Without the pictures, set down every record below exactly as it reads.

• **Dataset records**:
= = = =

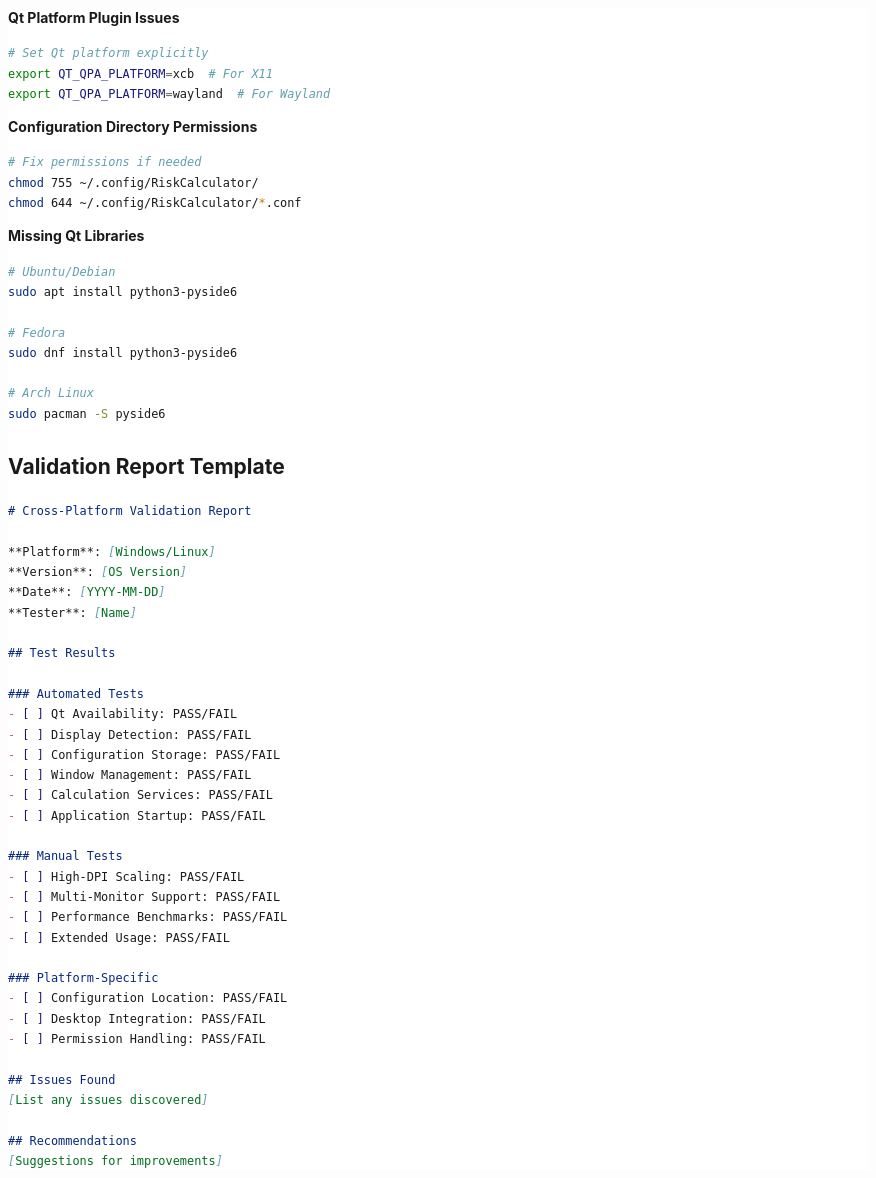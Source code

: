 **Qt Platform Plugin Issues**
```bash
# Set Qt platform explicitly
export QT_QPA_PLATFORM=xcb  # For X11
export QT_QPA_PLATFORM=wayland  # For Wayland
```

**Configuration Directory Permissions**
```bash
# Fix permissions if needed
chmod 755 ~/.config/RiskCalculator/
chmod 644 ~/.config/RiskCalculator/*.conf
```

**Missing Qt Libraries**
```bash
# Ubuntu/Debian
sudo apt install python3-pyside6

# Fedora
sudo dnf install python3-pyside6

# Arch Linux
sudo pacman -S pyside6
```

## Validation Report Template

```markdown
# Cross-Platform Validation Report

**Platform**: [Windows/Linux]
**Version**: [OS Version]
**Date**: [YYYY-MM-DD]
**Tester**: [Name]

## Test Results

### Automated Tests
- [ ] Qt Availability: PASS/FAIL
- [ ] Display Detection: PASS/FAIL
- [ ] Configuration Storage: PASS/FAIL
- [ ] Window Management: PASS/FAIL
- [ ] Calculation Services: PASS/FAIL
- [ ] Application Startup: PASS/FAIL

### Manual Tests
- [ ] High-DPI Scaling: PASS/FAIL
- [ ] Multi-Monitor Support: PASS/FAIL
- [ ] Performance Benchmarks: PASS/FAIL
- [ ] Extended Usage: PASS/FAIL

### Platform-Specific
- [ ] Configuration Location: PASS/FAIL
- [ ] Desktop Integration: PASS/FAIL
- [ ] Permission Handling: PASS/FAIL

## Issues Found
[List any issues discovered]

## Recommendations
[Suggestions for improvements]
```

= = = =

• **Output below**:
Source code

: **Qt Platform Plugin Issues**
```bash
# Set Qt platform explicitly
export QT_QPA_PLATFORM=xcb  # For X11
export QT_QPA_PLATFORM=wayland  # For Wayland
```

**Configuration Directory Permissions**
```bash
# Fix permissions if needed
chmod 755 ~/.config/RiskCalculator/
chmod 644 ~/.config/RiskCalculator/*.conf
```

**Missing Qt Libraries**
```bash
# Ubuntu/Debian
sudo apt install python3-pyside6

# Fedora
sudo dnf install python3-pyside6

# Arch Linux
sudo pacman -S pyside6
```

## Validation Report Template

```markdown
# Cross-Platform Validation Report

**Platform**: [Windows/Linux]
**Version**: [OS Version]
**Date**: [YYYY-MM-DD]
**Tester**: [Name]

## Test Results

### Automated Tests
- [ ] Qt Availability: PASS/FAIL
- [ ] Display Detection: PASS/FAIL
- [ ] Configuration Storage: PASS/FAIL
- [ ] Window Management: PASS/FAIL
- [ ] Calculation Services: PASS/FAIL
- [ ] Application Startup: PASS/FAIL

### Manual Tests
- [ ] High-DPI Scaling: PASS/FAIL
- [ ] Multi-Monitor Support: PASS/FAIL
- [ ] Performance Benchmarks: PASS/FAIL
- [ ] Extended Usage: PASS/FAIL

### Platform-Specific
- [ ] Configuration Location: PASS/FAIL
- [ ] Desktop Integration: PASS/FAIL
- [ ] Permission Handling: PASS/FAIL

## Issues Found
[List any issues discovered]

## Recommendations
[Suggestions for improvements]
```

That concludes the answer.